Si nous ne pouvons pas encore faire disparaître radicalement les douanes, tâchons du moins de les simplifier autant que possible. Je sais que des efforts ont été faits dans ce sens ; le nombre des articles qui figurent au tarif a été réduits ; mais, par un subterfuge, la simplification est, pour beaucoup d'articles, plus apparente que réelle. Au lieu d'énumérer spécialement tous les articles frappés de droits, on a compris sous des dénominations générales toute une série d'articles similaires. Si vous consultez le tarif, vous trouvez qu'il est réduit à environ 230 articles ; mais à la suite de ce tarif se trouve un répertoire, et quand on veut connaître de quel droit est frappé un produit étranger, c'est à cet appendice qu'il faut recourir, et alors seulement on découvre combien de produits qui paraissaient libres sont taxés de droits. Cela ne peut pas s'appeler de la simplification, c'est plutôt de la complication.

MfFOµ. - Cela existe aussi en Angleterre.

M. Couvreurµ. - Je vous demande pardon. Donnez-moi le tarif anglais et je vous en serai reconnaissant comme d'un des plus beaux cadeaux que vous puissiez faire au pays.

Si vous vouliez suivre le procédé qu'a suivi M. Gladstone, au lieu de demander l'impôt à une infinité de petits articles qui encombrent inutilement le tarif et surtout aux articles de première nécessité, tels que des denrées alimentaires, vous concentreriez toutes vos recettes sur un petit nombre de matières.

Voilà la véritable solution d'une époque de transition ; la solution qui donnerait satisfaction aux producteurs, aux consommateurs et à votre trésor.

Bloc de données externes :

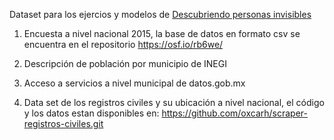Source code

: Dataset para los ejercios y modelos de [Descubriendo personas invisibles](https://sg.com.mx/buzz/expedici-n-datos-descubriendo-personas-invisibles#.V-641nV97al)

1. Encuesta a nivel nacional 2015, la base de datos en formato csv se encuentra en el repositorio
https://osf.io/rb6we/

2. Descripción de población por municipio de INEGI

3. Acceso a servicios a nivel municipal de datos.gob.mx

4. Data set de los registros civiles y su ubicación a nivel nacional, el código y los datos estan disponibles en: https://github.com/oxcarh/scraper-registros-civiles.git

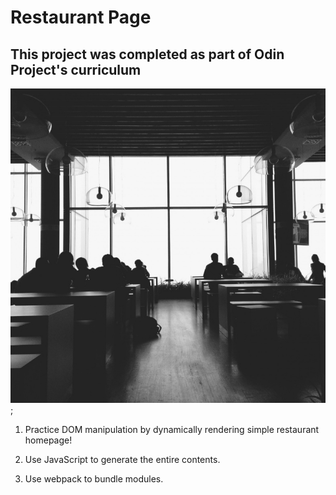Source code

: # Restaurant Page

## This project was completed as part of Odin Project's curriculum

![screenshot](restaurant.jpeg);

1. Practice DOM manipulation by dynamically rendering simple restaurant homepage!

2. Use JavaScript to generate the entire contents.

3. Use webpack to bundle modules.
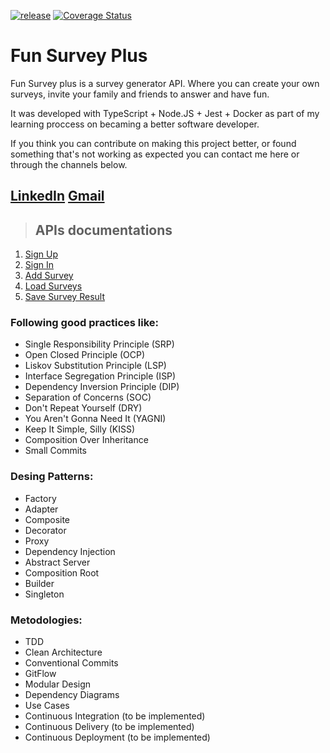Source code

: [![release](https://github.com/natomendes/fun-survey-plus/actions/workflows/release.yml/badge.svg)](https://github.com/natomendes/fun-survey-plus/actions/workflows/release.yml)
[![Coverage Status](https://coveralls.io/repos/github/natomendes/fun-survey-plus/badge.svg?branch=main)](https://coveralls.io/github/natomendes/fun-survey-plus?branch=main)
# Fun Survey Plus
Fun Survey plus is a survey generator API.
Where you can create your own surveys, invite your family and friends to answer and have fun.

It was developed with TypeScript + Node.JS + Jest + Docker as part of my learning proccess on becaming a better software developer.

If you think you can contribute on making this project better, or found something that's not working as expected you can contact me here or through the channels below.

## [LinkedIn](https://www.linkedin.com/in/renatolmendes/)  [Gmail](mailto:mendeslrenato@gmail.com) 


> ## APIs documentations
1. [Sign Up](./requirements/signup.md)
2. [Sign In](./requirements/login.md)
3. [Add Survey](./requirements/add-survey.md)
4. [Load Surveys](./requirements/load-surveys.md)
5. [Save Survey Result](./requirements/save-survey-result.md)

### Following good practices like:
 - Single Responsibility Principle (SRP)
 - Open Closed Principle (OCP)
 - Liskov Substitution Principle (LSP)
 - Interface Segregation Principle (ISP)
 - Dependency Inversion Principle (DIP)
 - Separation of Concerns (SOC)
 - Don't Repeat Yourself (DRY)
 - You Aren't Gonna Need It (YAGNI)
 - Keep It Simple, Silly (KISS)
 - Composition Over Inheritance
 - Small Commits
 
 ### Desing Patterns:
 - Factory
 - Adapter
 - Composite
 - Decorator
 - Proxy
 - Dependency Injection
 - Abstract Server
 - Composition Root
 - Builder
 - Singleton
 
 ### Metodologies:
 - TDD
 - Clean Architecture
 - Conventional Commits
 - GitFlow
 - Modular Design
 - Dependency Diagrams
 - Use Cases
 - Continuous Integration (to be implemented)
 - Continuous Delivery (to be implemented)
 - Continuous Deployment (to be implemented)
 
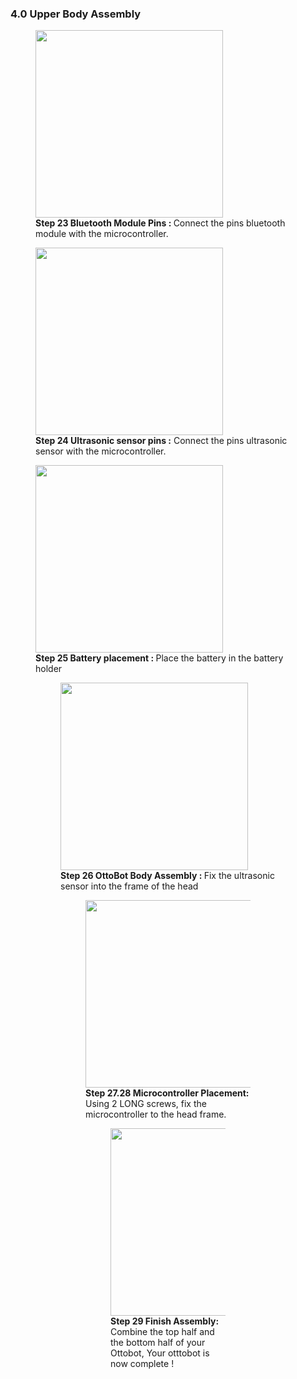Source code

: ### 4.0 Upper Body Assembly
<figure>
	<div style="display:flex;flex-direction:row">
		<img src="../img/step23_Ottobot.png" style="height:300px"/>
	</div>
<figcaption><strong>Step 23 Bluetooth Module Pins : </strong>
Connect the pins bluetooth module with the microcontroller.
</figcaption>
</figure>
<figure>
	<div style="display:flex;flex-direction:row">
		<img src="../img/step24_Ottobot.png" style="height:300px"/>
	</div>
<figcaption>
    <strong>Step 24 Ultrasonic sensor pins :</strong> Connect the pins ultrasonic sensor with the microcontroller.
  </figcaption>
</figure>
<figure>
	<div style="display:flex;flex-direction:row">
		<img src="../img/step25_Ottobot.png" style="height:300px"/>
	</div>
<figcaption><strong>Step 25 Battery placement : </strong>
Place the battery in the battery holder
</figcaption>
<figure>
	<div style="display:flex;flex-direction:row">
		<img src="../img/step26_Ottobot.png" style="height:300px"/>
	</div>
<figcaption><strong>Step 26 OttoBot Body Assembly : </strong>
Fix the ultrasonic sensor into the frame of the head
</figcaption>
<figure>
	<div style="display:flex;flex-direction:row">
		<img src="../img/step27_28_Ottobot.png" style="height:300px"/>
	</div>
<figcaption>
    <strong>Step 27.28 Microcontroller Placement:</strong> Using 2 LONG screws, fix the microcontroller to the head frame. 
</figcaption>
<figure>
	<div style="display:flex;flex-direction:row">
		<img src="../img/step29_Ottobot.png" style="height:300px"/>
	</div>
<figcaption>
    <strong>Step 29 Finish Assembly:</strong> Combine the top half and the bottom half of your Ottobot, Your otttobot is now complete !
</figcaption>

Ce n'est qu'un droit de balance, dit l'honorable ministre ; 3 p. c. sur le poisson ce n'est guère. Rappelez-vous, messieurs, que dans les pays qui jouissent d'un tarif modéré, la moyenne des droits sur les produits manufacturés ne dépasse pas 5 à 6 p. c. Et vous avez la prétention de nous présenter comme un tarif parfait auquel il n'y a plus rien à modifier, comme un tarif libre échangiste, un tarif qui frappe de 3 p. c. une denrée de première nécessité ? D'ailleurs, remarquez-le bien, ces droits de balance non seulement compliquent le fonctionnement de la douane et pèsent sur la consommation, mais ils pèsent aussi sur le travail national.

L'honorable M. Delcour nous présentait, l'autre jour, une réclamation des minotiers de Louvain. Ces fabricants travaillent le blé étranger par application de l'article 40 de la loi sur les entrepôts. Et les embarras qui accompagnent l'application de cet article, concession faite aux principes de la liberté, sont tels, qu'à tout instant, ils sont entravés dans leurs opérations. Le droit n'est qu'un droit de balance ; cependant, il est un obstacle à ce que le blé étranger arrive librement aux meuniers, alimente leur travail, en étende les bénéfices.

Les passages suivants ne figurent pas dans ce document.